▸ **About this exercise**:
In the listing below, locate the line containing "Notice how TCP" and the line containing "当时，我正在寻找的神秘游戏，". Output both of them and every line between, exactly as written, and nothing more.

▸ **Raw data**:
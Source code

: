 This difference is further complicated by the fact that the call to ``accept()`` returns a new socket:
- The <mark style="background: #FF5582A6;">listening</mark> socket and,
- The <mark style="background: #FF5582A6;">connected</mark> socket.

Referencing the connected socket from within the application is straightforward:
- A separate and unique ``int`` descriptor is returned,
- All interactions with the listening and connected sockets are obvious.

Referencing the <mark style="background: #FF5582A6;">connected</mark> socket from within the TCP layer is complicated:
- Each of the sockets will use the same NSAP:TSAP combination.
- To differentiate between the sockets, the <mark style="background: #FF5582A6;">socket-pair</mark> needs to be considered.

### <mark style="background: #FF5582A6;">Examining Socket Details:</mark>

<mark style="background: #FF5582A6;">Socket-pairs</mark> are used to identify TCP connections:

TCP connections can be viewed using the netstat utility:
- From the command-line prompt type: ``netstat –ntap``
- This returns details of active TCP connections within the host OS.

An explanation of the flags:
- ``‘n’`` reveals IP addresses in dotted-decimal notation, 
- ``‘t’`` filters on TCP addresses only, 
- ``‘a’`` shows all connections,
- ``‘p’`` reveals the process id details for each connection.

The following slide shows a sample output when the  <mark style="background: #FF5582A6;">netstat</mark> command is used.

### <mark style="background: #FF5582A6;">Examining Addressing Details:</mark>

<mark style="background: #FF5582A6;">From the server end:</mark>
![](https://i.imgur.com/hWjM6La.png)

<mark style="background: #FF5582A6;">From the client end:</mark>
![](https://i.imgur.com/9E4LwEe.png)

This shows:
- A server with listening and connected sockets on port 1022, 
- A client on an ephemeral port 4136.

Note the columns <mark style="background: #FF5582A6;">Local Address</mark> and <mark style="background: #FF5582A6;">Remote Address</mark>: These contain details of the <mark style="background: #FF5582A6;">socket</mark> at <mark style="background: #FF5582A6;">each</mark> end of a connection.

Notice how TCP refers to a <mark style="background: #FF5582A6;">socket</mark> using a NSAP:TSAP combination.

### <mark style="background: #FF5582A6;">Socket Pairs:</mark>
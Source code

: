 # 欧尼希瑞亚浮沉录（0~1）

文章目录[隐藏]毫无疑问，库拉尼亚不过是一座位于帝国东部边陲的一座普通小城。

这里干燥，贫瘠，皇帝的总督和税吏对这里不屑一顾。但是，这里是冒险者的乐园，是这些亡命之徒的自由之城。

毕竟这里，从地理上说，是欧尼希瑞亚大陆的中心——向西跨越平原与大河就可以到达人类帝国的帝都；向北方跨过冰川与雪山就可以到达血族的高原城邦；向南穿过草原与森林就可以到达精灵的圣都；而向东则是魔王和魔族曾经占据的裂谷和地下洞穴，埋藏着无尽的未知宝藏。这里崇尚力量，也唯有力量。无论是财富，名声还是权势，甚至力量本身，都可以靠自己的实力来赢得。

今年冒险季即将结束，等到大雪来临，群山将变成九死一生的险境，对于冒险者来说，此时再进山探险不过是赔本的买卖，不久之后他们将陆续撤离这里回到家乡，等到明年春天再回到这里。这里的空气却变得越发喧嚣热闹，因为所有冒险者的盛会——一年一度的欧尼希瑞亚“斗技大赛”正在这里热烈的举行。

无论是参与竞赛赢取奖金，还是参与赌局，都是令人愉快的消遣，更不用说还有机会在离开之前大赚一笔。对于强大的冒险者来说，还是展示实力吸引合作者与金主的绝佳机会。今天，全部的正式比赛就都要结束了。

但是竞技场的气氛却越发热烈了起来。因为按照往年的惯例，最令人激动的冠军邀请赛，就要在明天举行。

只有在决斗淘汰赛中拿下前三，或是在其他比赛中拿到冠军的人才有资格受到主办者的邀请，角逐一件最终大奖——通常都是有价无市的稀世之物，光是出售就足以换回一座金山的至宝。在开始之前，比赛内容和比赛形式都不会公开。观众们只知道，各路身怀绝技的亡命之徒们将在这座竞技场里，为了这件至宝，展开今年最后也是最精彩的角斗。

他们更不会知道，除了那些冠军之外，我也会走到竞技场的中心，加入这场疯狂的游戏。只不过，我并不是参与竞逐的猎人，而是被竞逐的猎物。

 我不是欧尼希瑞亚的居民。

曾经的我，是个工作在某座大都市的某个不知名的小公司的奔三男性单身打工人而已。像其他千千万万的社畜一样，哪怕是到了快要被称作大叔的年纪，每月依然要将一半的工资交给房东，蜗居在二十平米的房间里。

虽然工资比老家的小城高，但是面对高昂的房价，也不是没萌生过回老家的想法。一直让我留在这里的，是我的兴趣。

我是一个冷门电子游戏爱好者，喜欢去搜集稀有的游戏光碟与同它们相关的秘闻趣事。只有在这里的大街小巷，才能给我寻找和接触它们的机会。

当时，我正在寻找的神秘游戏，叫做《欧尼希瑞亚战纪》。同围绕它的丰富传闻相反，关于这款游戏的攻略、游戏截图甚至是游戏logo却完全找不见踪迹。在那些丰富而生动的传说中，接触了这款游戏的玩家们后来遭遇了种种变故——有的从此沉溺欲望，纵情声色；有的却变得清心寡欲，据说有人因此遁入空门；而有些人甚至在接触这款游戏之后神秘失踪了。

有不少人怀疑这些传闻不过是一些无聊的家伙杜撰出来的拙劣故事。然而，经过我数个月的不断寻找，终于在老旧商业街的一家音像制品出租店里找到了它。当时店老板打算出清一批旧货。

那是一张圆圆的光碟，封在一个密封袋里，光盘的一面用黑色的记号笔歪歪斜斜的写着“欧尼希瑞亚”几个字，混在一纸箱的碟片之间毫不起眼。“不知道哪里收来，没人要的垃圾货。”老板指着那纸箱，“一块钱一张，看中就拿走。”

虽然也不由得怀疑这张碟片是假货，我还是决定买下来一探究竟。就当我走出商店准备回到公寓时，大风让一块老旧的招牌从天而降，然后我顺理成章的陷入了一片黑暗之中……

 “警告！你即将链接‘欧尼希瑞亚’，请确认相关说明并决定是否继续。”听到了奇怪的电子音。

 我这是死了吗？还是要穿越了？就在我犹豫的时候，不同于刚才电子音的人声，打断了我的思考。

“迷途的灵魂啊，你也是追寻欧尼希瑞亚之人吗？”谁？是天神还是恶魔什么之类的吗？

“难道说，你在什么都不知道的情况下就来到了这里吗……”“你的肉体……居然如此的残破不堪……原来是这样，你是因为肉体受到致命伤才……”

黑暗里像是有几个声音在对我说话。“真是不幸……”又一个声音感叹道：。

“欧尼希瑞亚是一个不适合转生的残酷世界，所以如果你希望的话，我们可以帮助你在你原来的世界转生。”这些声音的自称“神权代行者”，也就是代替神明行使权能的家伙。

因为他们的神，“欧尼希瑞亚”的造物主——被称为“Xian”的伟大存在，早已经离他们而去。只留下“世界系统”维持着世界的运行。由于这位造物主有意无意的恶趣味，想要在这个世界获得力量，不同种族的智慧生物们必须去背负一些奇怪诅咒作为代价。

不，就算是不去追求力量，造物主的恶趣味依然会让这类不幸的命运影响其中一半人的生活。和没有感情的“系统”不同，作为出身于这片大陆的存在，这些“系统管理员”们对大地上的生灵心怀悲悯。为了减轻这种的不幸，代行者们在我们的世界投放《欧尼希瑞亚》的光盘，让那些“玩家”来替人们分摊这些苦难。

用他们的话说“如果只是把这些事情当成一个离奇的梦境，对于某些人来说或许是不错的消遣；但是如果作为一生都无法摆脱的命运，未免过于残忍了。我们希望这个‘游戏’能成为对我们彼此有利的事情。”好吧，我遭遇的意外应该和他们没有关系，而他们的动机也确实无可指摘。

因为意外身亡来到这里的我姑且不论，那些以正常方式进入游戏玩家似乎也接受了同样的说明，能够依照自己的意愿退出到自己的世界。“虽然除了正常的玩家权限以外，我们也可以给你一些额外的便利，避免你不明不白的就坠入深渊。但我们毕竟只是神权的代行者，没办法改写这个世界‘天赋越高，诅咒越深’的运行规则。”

▸ **Solution below**:
Notice how TCP refers to a <mark style="background: #FF5582A6;">socket</mark> using a NSAP:TSAP combination.

### <mark style="background: #FF5582A6;">Socket Pairs:</mark>
Source code

: # 欧尼希瑞亚浮沉录（0~1）

文章目录[隐藏]毫无疑问，库拉尼亚不过是一座位于帝国东部边陲的一座普通小城。

这里干燥，贫瘠，皇帝的总督和税吏对这里不屑一顾。但是，这里是冒险者的乐园，是这些亡命之徒的自由之城。

毕竟这里，从地理上说，是欧尼希瑞亚大陆的中心——向西跨越平原与大河就可以到达人类帝国的帝都；向北方跨过冰川与雪山就可以到达血族的高原城邦；向南穿过草原与森林就可以到达精灵的圣都；而向东则是魔王和魔族曾经占据的裂谷和地下洞穴，埋藏着无尽的未知宝藏。这里崇尚力量，也唯有力量。无论是财富，名声还是权势，甚至力量本身，都可以靠自己的实力来赢得。

今年冒险季即将结束，等到大雪来临，群山将变成九死一生的险境，对于冒险者来说，此时再进山探险不过是赔本的买卖，不久之后他们将陆续撤离这里回到家乡，等到明年春天再回到这里。这里的空气却变得越发喧嚣热闹，因为所有冒险者的盛会——一年一度的欧尼希瑞亚“斗技大赛”正在这里热烈的举行。

无论是参与竞赛赢取奖金，还是参与赌局，都是令人愉快的消遣，更不用说还有机会在离开之前大赚一笔。对于强大的冒险者来说，还是展示实力吸引合作者与金主的绝佳机会。今天，全部的正式比赛就都要结束了。

但是竞技场的气氛却越发热烈了起来。因为按照往年的惯例，最令人激动的冠军邀请赛，就要在明天举行。

只有在决斗淘汰赛中拿下前三，或是在其他比赛中拿到冠军的人才有资格受到主办者的邀请，角逐一件最终大奖——通常都是有价无市的稀世之物，光是出售就足以换回一座金山的至宝。在开始之前，比赛内容和比赛形式都不会公开。观众们只知道，各路身怀绝技的亡命之徒们将在这座竞技场里，为了这件至宝，展开今年最后也是最精彩的角斗。

他们更不会知道，除了那些冠军之外，我也会走到竞技场的中心，加入这场疯狂的游戏。只不过，我并不是参与竞逐的猎人，而是被竞逐的猎物。

 我不是欧尼希瑞亚的居民。

曾经的我，是个工作在某座大都市的某个不知名的小公司的奔三男性单身打工人而已。像其他千千万万的社畜一样，哪怕是到了快要被称作大叔的年纪，每月依然要将一半的工资交给房东，蜗居在二十平米的房间里。

虽然工资比老家的小城高，但是面对高昂的房价，也不是没萌生过回老家的想法。一直让我留在这里的，是我的兴趣。

我是一个冷门电子游戏爱好者，喜欢去搜集稀有的游戏光碟与同它们相关的秘闻趣事。只有在这里的大街小巷，才能给我寻找和接触它们的机会。

当时，我正在寻找的神秘游戏，叫做《欧尼希瑞亚战纪》。同围绕它的丰富传闻相反，关于这款游戏的攻略、游戏截图甚至是游戏logo却完全找不见踪迹。在那些丰富而生动的传说中，接触了这款游戏的玩家们后来遭遇了种种变故——有的从此沉溺欲望，纵情声色；有的却变得清心寡欲，据说有人因此遁入空门；而有些人甚至在接触这款游戏之后神秘失踪了。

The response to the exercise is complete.